Georgia | Lisk รีทวีตแล้ว

Somewhere in Nairobi right now, a designer is submitting an invoice to a studio in Amsterdam.
The work is done. The project shipped. What happens next is where the story usually falls apart.
The payment leaves Europe. It hits a correspondent bank. Then another. Three days later, half of what she earned is still in transit. The other half arrived with fees she never agreed to quietly subtracted.
This is not one person’s story. It is 400 million people’s story.
Traditional banking was built for local economies. It handles domestic payrolls and local borders just fine. But for the borderless African workforce of freelancers, remote teams, and global contractors, the legacy banking system is a literal tax on their geography.
Benaiah Wepundi(@b3npayd) decided to build the infrastructure they actually needed. He called it Payd(@paydhq).
Growing up in Kericho, Benaiah watched post-election violence reshape his community. He learned early that legacy systems often fail the people who need them most.
He went to university to study law, drawn to the rooms where decisions are made, but financial challenges pulled him out after a year and a half.

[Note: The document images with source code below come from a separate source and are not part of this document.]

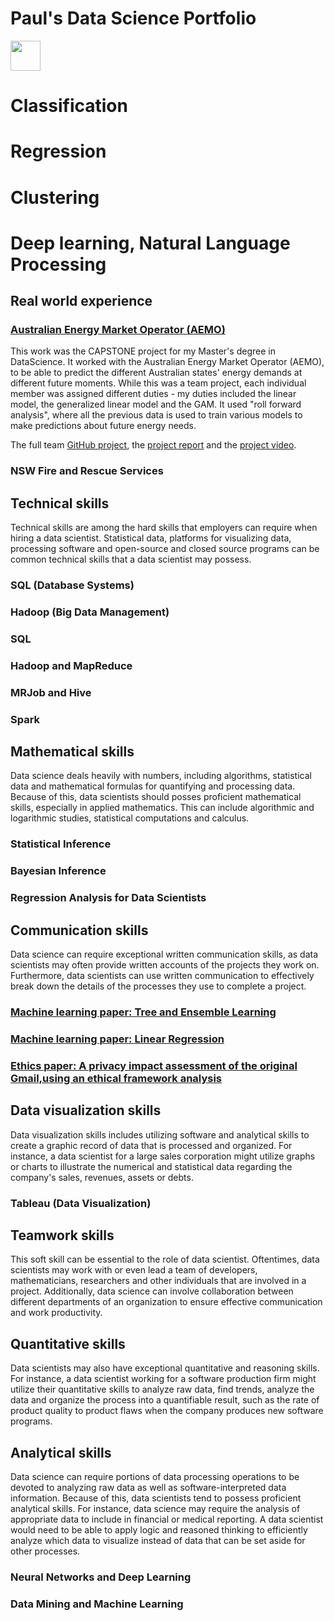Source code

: # Paul's Data Science Portfolio
<img src="[https://github.com/favicon.ico](https://github.com/PaulJohnCronin/PJC_DS_Portfolio/blob/main/images/IMG-1446.JPG)" width="48">


# Classification
# Regression
# Clustering
# Deep learning, Natural Language Processing


## Real world experience

### [Australian Energy Market Operator (AEMO)](https://github.com/the-rahul-kumar/UNSW-Group-C-Project/tree/main/src/Paul)

This work was the CAPSTONE project for my Master's degree in DataScience.  It worked with the Australian Energy Market Operator (AEMO), to be able to predict the different Australian states' energy demands at different future moments.  While this was a team project, each individual member was assigned different duties - my duties included the linear model, the generalized linear model and the GAM.  It used "roll forward analysis", where all the previous data is used to train various models to make predictions about future energy needs.

The full team [GitHub project](https://github.com/the-rahul-kumar/UNSW-Group-C-Project), the [project report](https://github.com/PaulJohnCronin/PJC_DS_Portfolio/blob/main/Group_C_Report_Final%20(1).pdf) and the [project video](https://drive.google.com/file/d/17lH55OcZgZFSQASOmtW-DFPQAxeGVmHM/view?usp=share_link).

### NSW Fire and Rescue Services

## Technical skills

Technical skills are among the hard skills that employers can require when hiring a data scientist. Statistical data, platforms for visualizing data, processing software and open-source and closed source programs can be common technical skills that a data scientist may possess.

### SQL (Database Systems)
### Hadoop (Big Data Management)
### SQL
### Hadoop and MapReduce
### MRJob and Hive
### Spark

## Mathematical skills

Data science deals heavily with numbers, including algorithms, statistical data and mathematical formulas for quantifying and processing data. Because of this, data scientists should posses proficient mathematical skills, especially in applied mathematics. This can include algorithmic and logarithmic studies, statistical computations and calculus.

### Statistical Inference
### Bayesian Inference
### Regression Analysis for Data Scientists

## Communication skills

Data science can require exceptional written communication skills, as data scientists may often provide written accounts of the projects they work on. Furthermore, data scientists can use written communication to effectively break down the details of the processes they use to complete a project.

### [Machine learning paper: Tree and Ensemble Learning](https://github.com/PaulJohnCronin/PJC_DS_Portfolio/blob/main/Tree%20and%20Ensemble%20Learning.pdf)
### [Machine learning paper: Linear Regression](https://github.com/PaulJohnCronin/PJC_DS_Portfolio/blob/main/Data%20Processing%20and%20Linear%20Regression.pdf)
### [Ethics paper: A privacy impact assessment of the original Gmail,using an ethical framework analysis](https://github.com/PaulJohnCronin/PJC_DS_Portfolio/blob/main/A%20privacy%20impact%20assessment%20of%20the%20original%20Gmail%2C%20using%20an%20ethical%20framework%20analysis.pdf) 

## Data visualization skills

Data visualization skills includes utilizing software and analytical skills to create a graphic record of data that is processed and organized. For instance, a data scientist for a large sales corporation might utilize graphs or charts to illustrate the numerical and statistical data regarding the company's sales, revenues, assets or debts.

### Tableau (Data Visualization)

## Teamwork skills

This soft skill can be essential to the role of data scientist. Oftentimes, data scientists may work with or even lead a team of developers, mathematicians, researchers and other individuals that are involved in a project. Additionally, data science can involve collaboration between different departments of an organization to ensure effective communication and work productivity.

## Quantitative skills

Data scientists may also have exceptional quantitative and reasoning skills. For instance, a data scientist working for a software production firm might utilize their quantitative skills to analyze raw data, find trends, analyze the data and organize the process into a quantifiable result, such as the rate of product quality to product flaws when the company produces new software programs.

## Analytical skills

Data science can require portions of data processing operations to be devoted to analyzing raw data as well as software-interpreted data information. Because of this, data scientists tend to possess proficient analytical skills. For instance, data science may require the analysis of appropriate data to include in financial or medical reporting. A data scientist would need to be able to apply logic and reasoned thinking to efficiently analyze which data to visualize instead of data that can be set aside for other processes.


### Neural Networks and Deep Learning
### Data Mining and Machine Learning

So he freelanced. And he lived, firsthand, every single payment friction point he would later spend years solving.
He eventually climbed to a COO role at a US company, earning 500,000 Kenya Shillings a month. It was the kind of security most people spend a decade chasing.
He quit.
So plan. No round closed. Just a frustration he could not shake and a problem he understood from the inside.

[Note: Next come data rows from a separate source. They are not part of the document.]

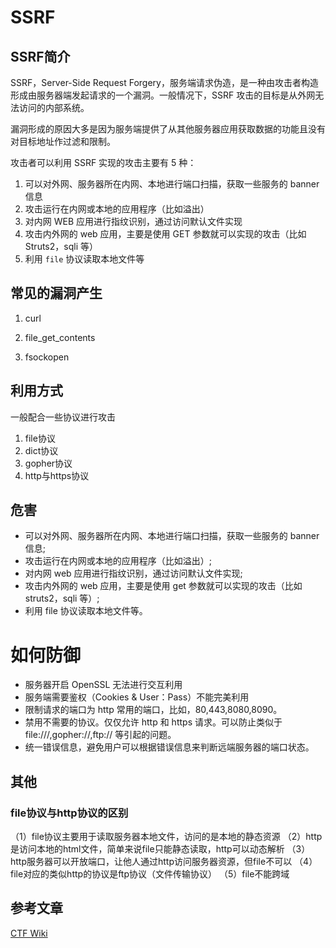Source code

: # SSRF

## SSRF简介

SSRF，Server-Side Request Forgery，服务端请求伪造，是一种由攻击者构造形成由服务器端发起请求的一个漏洞。一般情况下，SSRF 攻击的目标是从外网无法访问的内部系统。

漏洞形成的原因大多是因为服务端提供了从其他服务器应用获取数据的功能且没有对目标地址作过滤和限制。

攻击者可以利用 SSRF 实现的攻击主要有 5 种：

1. 可以对外网、服务器所在内网、本地进行端口扫描，获取一些服务的 banner 信息
2. 攻击运行在内网或本地的应用程序（比如溢出）
3. 对内网 WEB 应用进行指纹识别，通过访问默认文件实现
4. 攻击内外网的 web 应用，主要是使用 GET 参数就可以实现的攻击（比如 Struts2，sqli 等）
5. 利用 `file` 协议读取本地文件等

## 常见的漏洞产生

1. curl

2. file_get_contents

3. fsockopen

## 利用方式

一般配合一些协议进行攻击

1. file协议
2. dict协议
3. gopher协议
4. http与https协议

## 危害

- 可以对外网、服务器所在内网、本地进行端口扫描，获取一些服务的 banner 信息;
- 攻击运行在内网或本地的应用程序（比如溢出）;
- 对内网 web 应用进行指纹识别，通过访问默认文件实现;
- 攻击内外网的 web 应用，主要是使用 get 参数就可以实现的攻击（比如 struts2，sqli 等）;
- 利用 file 协议读取本地文件等。

# 如何防御

- 服务器开启 OpenSSL 无法进行交互利用
- 服务端需要鉴权（Cookies & User：Pass）不能完美利用
- 限制请求的端口为 http 常用的端口，比如，80,443,8080,8090。
- 禁用不需要的协议。仅仅允许 http 和 https 请求。可以防止类似于 file:///,gopher://,ftp:// 等引起的问题。
- 统一错误信息，避免用户可以根据错误信息来判断远端服务器的端口状态。

## 其他

### file协议与http协议的区别

（1）file协议主要用于读取服务器本地文件，访问的是本地的静态资源
（2）http是访问本地的html文件，简单来说file只能静态读取，http可以动态解析
（3）http服务器可以开放端口，让他人通过http访问服务器资源，但file不可以
（4）file对应的类似http的协议是ftp协议（文件传输协议）
（5）file不能跨域

## 参考文章

[CTF Wiki](https://ctf-wiki.github.io/ctf-wiki/web/ssrf-zh/)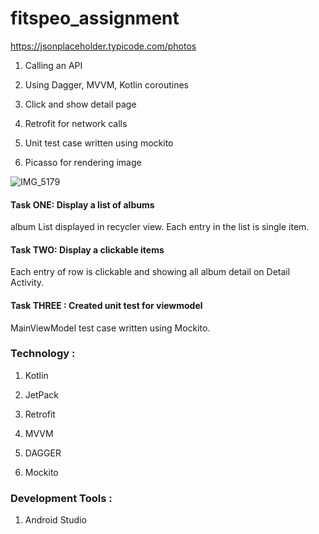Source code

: # fitspeo_assignment

https://jsonplaceholder.typicode.com/photos

1. Calling an API

2. Using Dagger, MVVM, Kotlin coroutines

3. Click and show detail page

4. Retrofit for network calls

5. Unit test case written using mockito

6. Picasso for rendering image

![IMG_5179](https://user-images.githubusercontent.com/97950176/222442813-0fcc59ca-acee-43d1-924a-90c48aef44f8.JPG)

#### Task ONE: Display a list of albums

album List displayed in recycler view. Each entry in the list is single item.

#### Task TWO: Display a clickable items

Each entry of row is clickable and showing all album detail on Detail Activity.

#### Task THREE : Created unit test for viewmodel

MainViewModel test case written using Mockito.


### Technology :

1. Kotlin 

2. JetPack

3. Retrofit

4. MVVM

5. DAGGER

6. Mockito

### Development Tools :

1. Android Studio
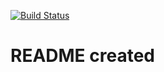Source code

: [![Build Status](https://travis-ci.org/mmuchin/angularCI.png?branch=master)](https://travis-ci.org/mmuchin/angularCI)
# README created
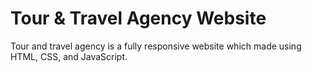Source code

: # Tour & Travel Agency Website
 Tour and travel agency is a fully responsive website which made using HTML, CSS, and JavaScript.
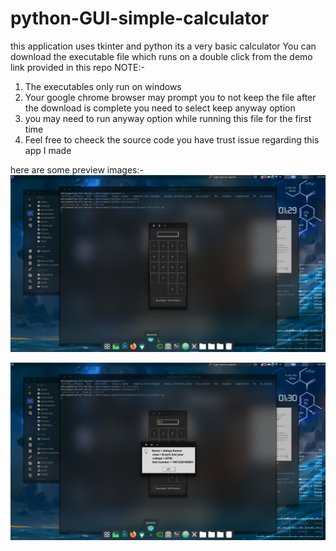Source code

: # python-GUI-simple-calculator
this application uses tkinter and python its a very basic calculator
You can download the executable file which runs on a double click from the demo link provided in this repo
NOTE:- 
1. The executables only run on windows
2. Your google chrome browser may prompt you to not keep the file after the download is complete you need to select keep anyway option
3. you may need to run anyway option while running this file for the first time 
4. Feel free to cheeck the source code you have trust issue regarding this app I made

here are some preview images:-
![](one.png)

![](two.png)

Since December 2022, Payd has scaled significantly:
- Monthly GMV: Over $1M.
- Reach: 8,000+ active users across 35 countries.
- Technology: Leveraging stablecoin settlement rails across 10+ blockchain networks.
- Efficiency: Payments from Berlin reach an M-PESA wallet in Nairobi in seconds, not days.
70% of that volume is B2B, featuring remote work agencies and talent networks paying African teams at scale.
Benaiah is not stopping at payments. He is also building Vabu, a creator monetization platform. He isn’t just building financial infrastructure. He is building the full economic stack for the people the industry keeps treating as afterthoughts.
400 million freelancers in emerging markets did not need another wallet. They needed someone who had been one of them and was angry enough to build what the system refused to.
Benaiah Wepundi is building from Nairobi. For the world.